Beberapa jenis mata pencaharian alternatif yang dapat dikembangkan antara lain; usaha pembenihan ikan tebaran CBF, usaha transportasi air untuk wisata, usaha wisata sport fishing/pemancingan, wisata kuliner, wisata edukasi panen raya CBF, dan usaha pengolahan pasca panen produk CBF. Usaha lain di bidang non perikanan antara lain, usaha warung wisata (kuliner dan cenderamata), usaha transportasi, jasa lainnya.
Keseluruhan dari proses ini diimplementasikan secara ko-manajemen, dimana pemerintah daerah berperan dalam memberikan pendampingan dan penguatan kelembagaan melalui pelatihan, penyuluhan, dan pembiayaan. Beberapa bentuk pelatihan diantara nya pelatihan manajemen kelembagaan, pembenihan, pengawasan, teknik panen, dan pemasaran serta pengolahan produk.

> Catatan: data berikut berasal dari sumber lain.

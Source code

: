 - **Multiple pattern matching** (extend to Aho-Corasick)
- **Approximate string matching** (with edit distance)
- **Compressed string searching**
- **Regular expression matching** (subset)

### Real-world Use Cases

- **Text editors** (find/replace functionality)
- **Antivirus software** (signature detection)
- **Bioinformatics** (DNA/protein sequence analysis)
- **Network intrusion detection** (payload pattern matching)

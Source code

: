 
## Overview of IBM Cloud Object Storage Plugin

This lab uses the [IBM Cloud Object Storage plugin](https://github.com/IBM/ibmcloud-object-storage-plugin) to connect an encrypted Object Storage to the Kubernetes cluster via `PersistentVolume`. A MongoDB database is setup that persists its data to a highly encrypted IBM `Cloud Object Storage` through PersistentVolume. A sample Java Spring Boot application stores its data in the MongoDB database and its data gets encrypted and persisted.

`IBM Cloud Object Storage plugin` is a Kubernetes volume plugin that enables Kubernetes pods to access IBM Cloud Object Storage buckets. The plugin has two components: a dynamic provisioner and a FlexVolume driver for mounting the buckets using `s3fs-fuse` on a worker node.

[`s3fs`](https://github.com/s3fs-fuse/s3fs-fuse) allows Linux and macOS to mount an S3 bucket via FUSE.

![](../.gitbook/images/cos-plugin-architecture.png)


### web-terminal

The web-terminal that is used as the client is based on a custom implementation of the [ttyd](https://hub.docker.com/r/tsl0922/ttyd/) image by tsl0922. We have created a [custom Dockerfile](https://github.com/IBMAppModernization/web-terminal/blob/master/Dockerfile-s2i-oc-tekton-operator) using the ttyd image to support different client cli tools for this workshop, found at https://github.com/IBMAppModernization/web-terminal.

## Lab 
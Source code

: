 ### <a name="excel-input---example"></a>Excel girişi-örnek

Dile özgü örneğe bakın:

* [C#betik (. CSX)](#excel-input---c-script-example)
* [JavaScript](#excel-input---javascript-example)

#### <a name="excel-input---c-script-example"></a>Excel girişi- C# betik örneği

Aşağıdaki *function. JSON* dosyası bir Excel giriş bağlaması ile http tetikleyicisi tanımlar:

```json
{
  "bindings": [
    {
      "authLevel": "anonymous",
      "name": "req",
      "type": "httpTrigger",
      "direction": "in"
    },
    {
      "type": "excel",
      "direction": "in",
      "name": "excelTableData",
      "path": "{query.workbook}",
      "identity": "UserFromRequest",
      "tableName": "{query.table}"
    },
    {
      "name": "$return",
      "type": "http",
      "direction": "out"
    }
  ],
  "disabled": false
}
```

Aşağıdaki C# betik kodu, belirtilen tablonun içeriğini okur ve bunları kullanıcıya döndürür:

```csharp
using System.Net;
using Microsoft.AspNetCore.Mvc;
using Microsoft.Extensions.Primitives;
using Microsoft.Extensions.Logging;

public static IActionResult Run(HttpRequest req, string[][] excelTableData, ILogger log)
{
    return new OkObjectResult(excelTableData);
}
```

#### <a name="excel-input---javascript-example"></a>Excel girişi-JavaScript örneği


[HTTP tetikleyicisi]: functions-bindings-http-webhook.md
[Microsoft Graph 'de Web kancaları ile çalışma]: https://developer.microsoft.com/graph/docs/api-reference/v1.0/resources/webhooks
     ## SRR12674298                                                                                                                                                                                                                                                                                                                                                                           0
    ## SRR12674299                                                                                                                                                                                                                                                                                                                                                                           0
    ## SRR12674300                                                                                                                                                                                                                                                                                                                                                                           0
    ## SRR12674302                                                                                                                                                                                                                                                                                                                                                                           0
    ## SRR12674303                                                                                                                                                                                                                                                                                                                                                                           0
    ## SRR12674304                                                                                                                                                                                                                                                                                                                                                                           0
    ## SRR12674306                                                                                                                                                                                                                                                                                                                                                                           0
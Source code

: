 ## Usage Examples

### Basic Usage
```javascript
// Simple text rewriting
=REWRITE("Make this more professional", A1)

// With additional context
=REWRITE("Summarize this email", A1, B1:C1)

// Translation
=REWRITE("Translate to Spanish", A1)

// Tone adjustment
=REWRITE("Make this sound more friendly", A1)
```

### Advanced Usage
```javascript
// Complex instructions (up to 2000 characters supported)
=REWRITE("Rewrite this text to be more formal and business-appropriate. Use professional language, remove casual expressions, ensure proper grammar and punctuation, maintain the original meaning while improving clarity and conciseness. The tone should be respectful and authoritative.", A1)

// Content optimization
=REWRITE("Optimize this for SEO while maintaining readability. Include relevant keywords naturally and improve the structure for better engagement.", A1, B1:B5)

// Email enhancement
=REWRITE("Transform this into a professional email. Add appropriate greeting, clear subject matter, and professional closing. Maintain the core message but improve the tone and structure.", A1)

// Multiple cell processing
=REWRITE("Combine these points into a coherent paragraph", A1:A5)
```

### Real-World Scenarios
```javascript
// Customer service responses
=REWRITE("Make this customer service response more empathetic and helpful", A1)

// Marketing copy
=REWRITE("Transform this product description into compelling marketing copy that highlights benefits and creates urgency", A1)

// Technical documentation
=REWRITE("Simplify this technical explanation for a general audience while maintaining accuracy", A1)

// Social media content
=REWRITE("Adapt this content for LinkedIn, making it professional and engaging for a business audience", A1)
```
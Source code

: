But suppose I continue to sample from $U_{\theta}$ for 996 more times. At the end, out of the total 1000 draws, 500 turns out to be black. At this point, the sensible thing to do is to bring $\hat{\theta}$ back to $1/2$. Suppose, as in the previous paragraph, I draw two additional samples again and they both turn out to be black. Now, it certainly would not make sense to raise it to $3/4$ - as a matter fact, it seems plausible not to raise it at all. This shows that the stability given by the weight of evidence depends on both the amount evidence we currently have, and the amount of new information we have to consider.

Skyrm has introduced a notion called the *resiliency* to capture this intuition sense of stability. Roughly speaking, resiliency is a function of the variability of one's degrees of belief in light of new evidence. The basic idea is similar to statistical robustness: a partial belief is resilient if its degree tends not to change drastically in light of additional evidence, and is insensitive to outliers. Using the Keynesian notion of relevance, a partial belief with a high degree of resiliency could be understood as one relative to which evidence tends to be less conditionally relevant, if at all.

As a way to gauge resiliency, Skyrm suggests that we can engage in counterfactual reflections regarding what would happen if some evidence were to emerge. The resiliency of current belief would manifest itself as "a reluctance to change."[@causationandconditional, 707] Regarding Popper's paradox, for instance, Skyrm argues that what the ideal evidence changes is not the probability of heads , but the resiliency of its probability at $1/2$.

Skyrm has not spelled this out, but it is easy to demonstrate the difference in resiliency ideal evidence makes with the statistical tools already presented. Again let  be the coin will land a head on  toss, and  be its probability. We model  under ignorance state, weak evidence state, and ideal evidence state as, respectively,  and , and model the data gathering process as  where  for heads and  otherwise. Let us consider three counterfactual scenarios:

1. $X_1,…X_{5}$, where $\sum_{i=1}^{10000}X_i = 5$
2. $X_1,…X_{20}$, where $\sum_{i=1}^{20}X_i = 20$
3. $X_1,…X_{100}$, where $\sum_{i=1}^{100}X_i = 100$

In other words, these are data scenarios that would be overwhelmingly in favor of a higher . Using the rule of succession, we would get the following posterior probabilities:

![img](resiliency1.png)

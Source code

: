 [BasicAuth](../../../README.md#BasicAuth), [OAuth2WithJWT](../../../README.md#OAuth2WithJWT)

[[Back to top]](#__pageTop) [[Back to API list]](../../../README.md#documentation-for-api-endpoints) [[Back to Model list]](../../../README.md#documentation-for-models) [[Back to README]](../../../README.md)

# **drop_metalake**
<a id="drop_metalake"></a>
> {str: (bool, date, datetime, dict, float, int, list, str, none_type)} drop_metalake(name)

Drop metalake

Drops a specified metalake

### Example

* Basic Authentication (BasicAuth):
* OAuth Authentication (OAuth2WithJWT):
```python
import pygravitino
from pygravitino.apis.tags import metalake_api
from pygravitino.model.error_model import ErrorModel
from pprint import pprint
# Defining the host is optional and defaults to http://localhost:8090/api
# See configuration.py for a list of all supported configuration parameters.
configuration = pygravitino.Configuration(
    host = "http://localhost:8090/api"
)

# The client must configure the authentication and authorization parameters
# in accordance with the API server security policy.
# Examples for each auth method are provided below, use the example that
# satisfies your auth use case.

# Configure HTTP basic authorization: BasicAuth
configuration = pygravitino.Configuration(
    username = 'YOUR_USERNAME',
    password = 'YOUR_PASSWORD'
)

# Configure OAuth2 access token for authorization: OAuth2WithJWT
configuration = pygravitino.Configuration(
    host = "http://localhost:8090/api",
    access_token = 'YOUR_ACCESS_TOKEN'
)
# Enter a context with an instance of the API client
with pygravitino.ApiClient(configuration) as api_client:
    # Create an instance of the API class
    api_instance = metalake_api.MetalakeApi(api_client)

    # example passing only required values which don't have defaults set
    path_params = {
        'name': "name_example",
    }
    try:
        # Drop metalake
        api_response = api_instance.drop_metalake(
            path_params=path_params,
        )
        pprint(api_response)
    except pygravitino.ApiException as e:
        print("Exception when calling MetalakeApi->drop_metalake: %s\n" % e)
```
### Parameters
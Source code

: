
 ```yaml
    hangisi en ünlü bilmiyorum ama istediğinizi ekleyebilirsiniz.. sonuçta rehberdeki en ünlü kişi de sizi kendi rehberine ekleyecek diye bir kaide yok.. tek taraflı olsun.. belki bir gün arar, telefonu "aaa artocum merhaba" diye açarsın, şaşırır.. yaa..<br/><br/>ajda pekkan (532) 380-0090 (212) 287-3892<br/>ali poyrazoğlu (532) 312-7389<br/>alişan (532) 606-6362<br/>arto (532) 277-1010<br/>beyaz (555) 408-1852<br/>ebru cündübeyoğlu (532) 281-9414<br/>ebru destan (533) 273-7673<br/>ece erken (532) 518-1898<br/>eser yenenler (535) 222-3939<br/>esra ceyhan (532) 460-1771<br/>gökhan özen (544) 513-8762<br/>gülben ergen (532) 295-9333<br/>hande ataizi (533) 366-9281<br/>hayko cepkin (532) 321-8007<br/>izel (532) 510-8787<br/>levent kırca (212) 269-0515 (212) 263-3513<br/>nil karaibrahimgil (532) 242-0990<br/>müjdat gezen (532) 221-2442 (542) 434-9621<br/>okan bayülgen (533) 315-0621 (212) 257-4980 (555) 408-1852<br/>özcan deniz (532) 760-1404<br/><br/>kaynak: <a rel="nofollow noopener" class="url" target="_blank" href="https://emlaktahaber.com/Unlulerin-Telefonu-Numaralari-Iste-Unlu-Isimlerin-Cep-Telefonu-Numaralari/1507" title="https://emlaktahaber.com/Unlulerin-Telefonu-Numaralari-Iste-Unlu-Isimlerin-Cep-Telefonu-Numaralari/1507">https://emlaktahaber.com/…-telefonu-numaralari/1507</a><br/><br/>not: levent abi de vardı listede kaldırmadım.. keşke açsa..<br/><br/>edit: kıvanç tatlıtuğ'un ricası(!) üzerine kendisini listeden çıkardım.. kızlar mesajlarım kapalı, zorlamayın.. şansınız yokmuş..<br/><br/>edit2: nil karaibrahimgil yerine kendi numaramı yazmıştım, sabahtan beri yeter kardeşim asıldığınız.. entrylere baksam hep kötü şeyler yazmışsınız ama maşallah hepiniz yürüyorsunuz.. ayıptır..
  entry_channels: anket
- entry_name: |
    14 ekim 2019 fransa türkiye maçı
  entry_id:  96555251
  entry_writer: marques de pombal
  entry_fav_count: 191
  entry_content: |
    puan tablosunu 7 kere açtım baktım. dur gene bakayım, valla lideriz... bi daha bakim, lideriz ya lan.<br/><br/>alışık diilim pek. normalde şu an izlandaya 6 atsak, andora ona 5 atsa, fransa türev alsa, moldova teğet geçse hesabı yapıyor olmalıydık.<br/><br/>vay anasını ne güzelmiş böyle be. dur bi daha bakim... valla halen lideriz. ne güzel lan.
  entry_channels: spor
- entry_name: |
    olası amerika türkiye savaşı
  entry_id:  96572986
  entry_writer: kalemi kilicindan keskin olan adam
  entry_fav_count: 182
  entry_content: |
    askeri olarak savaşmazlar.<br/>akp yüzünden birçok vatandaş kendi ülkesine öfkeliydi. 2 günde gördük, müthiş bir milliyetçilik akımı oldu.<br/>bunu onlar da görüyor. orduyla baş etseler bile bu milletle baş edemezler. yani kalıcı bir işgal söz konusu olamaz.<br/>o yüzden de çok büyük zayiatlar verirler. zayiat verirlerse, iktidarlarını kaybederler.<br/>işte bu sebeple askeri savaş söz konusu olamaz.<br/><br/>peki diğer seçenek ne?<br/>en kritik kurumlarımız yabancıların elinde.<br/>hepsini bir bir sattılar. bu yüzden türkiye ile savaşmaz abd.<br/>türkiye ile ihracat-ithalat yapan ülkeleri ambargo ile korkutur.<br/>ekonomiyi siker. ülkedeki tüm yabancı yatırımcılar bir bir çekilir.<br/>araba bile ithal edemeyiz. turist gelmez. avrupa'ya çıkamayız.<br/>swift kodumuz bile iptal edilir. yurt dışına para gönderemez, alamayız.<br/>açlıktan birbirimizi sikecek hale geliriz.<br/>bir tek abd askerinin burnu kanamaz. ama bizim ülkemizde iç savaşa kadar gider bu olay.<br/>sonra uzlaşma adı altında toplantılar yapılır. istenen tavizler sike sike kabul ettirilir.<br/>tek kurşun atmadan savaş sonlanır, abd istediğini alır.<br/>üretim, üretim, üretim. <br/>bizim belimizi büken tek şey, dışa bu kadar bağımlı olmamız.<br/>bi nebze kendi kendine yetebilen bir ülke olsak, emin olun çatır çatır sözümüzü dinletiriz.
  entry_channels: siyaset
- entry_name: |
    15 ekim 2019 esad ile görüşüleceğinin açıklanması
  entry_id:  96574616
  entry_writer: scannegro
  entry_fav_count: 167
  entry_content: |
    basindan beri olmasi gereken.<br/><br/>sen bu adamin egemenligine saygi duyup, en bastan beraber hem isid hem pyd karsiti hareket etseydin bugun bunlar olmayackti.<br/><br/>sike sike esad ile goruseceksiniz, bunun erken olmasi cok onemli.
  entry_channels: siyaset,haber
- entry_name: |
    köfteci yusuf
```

Dalam studi kasus untuk waduk Ir. Juanda, optimalisasi perikanan tangkap melalui pengembangan CBF diestimasi mampu meningkatkan produksi perikanan tangkap hingga 1.500 ton/tahun dan memberikan manfaat dalam memberi ruang bagi masyarakat mendapatkan mata pencaharian alternatif/alih profesi, diantaranya 624 RTP nelayan dengan rata rata penerimaan tunai RP 1.300.000-1.700.000/RTP/bulan melalui sistem insentif; 287 RTP pengolah produk pasca panen (bandeng presto, bandeng cabut duri, bandeng pindang, dan sate bandeng) dengan pendapatan Rp2,25-21 juta/bulan; 30 pembenih ikan tebaran denganrata rata penghasilan Rp3 juta/bulan atau Rp8,7 juta/musim tanam; serta 100 RTP pelayanan wisata panen raya CBF dengan income jasa, paket wisata edukasi, wisata kuliner, dan transportasi air untuk wisatawan.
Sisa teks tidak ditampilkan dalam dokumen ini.